_ASSIGNED TASK:_
Every line of the entries below from the one containing "- Check the error response codes and messages" to the one containing "January 15, 2024*", both ends included, must be written out exactly. No other line belongs in the answer.

_RECORDED DATA:_
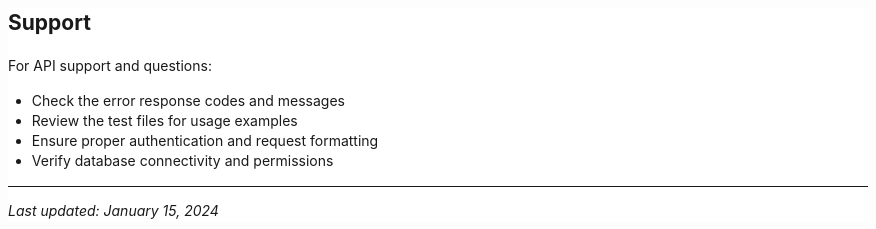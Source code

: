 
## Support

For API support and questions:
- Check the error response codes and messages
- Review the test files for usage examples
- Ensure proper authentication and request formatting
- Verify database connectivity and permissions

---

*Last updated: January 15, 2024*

==

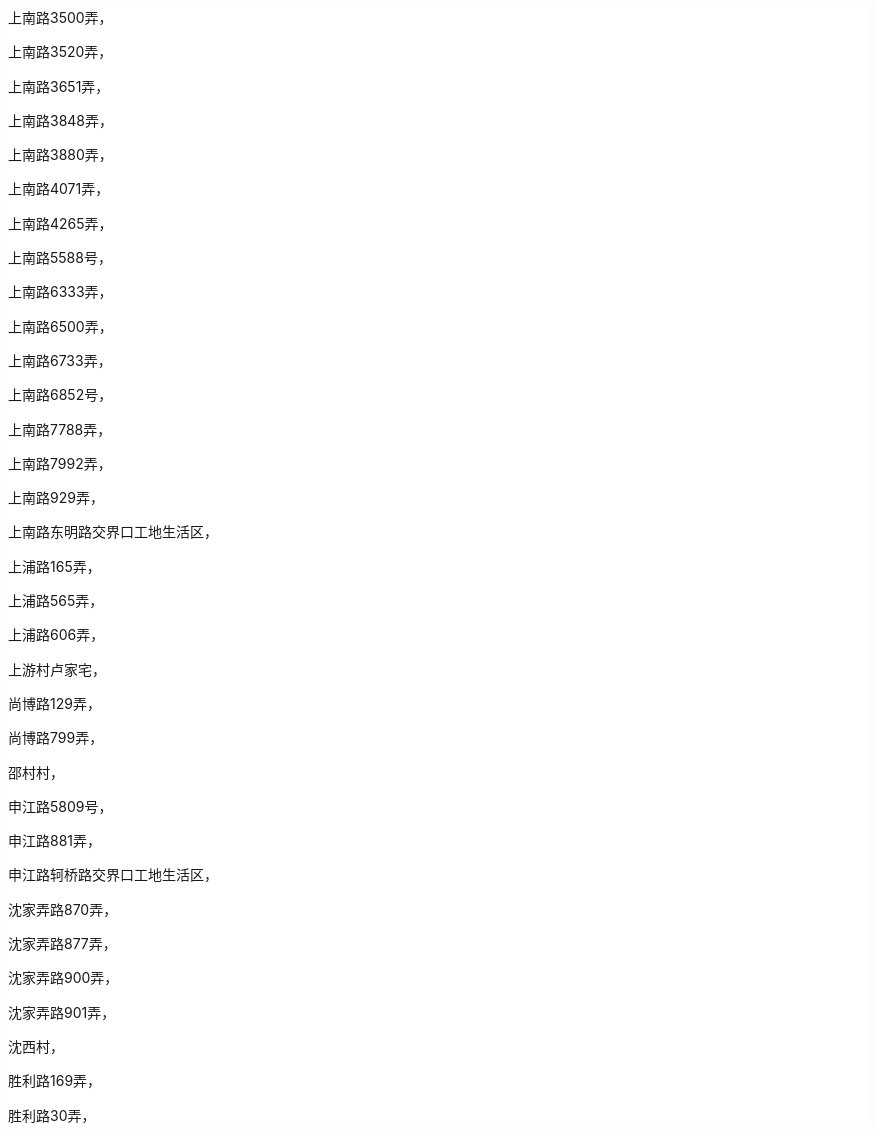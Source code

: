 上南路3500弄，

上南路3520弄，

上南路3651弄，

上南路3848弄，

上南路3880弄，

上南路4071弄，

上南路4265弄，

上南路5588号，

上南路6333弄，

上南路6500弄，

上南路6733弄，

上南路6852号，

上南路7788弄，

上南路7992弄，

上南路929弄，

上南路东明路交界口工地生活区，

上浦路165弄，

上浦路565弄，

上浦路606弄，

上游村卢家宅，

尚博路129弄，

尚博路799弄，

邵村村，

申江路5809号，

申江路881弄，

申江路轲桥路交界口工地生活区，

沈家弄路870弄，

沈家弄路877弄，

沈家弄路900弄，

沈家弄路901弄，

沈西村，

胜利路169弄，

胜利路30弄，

_TASK OUTPUT:_
- Check the error response codes and messages
- Review the test files for usage examples
- Ensure proper authentication and request formatting
- Verify database connectivity and permissions

---

*Last updated: January 15, 2024*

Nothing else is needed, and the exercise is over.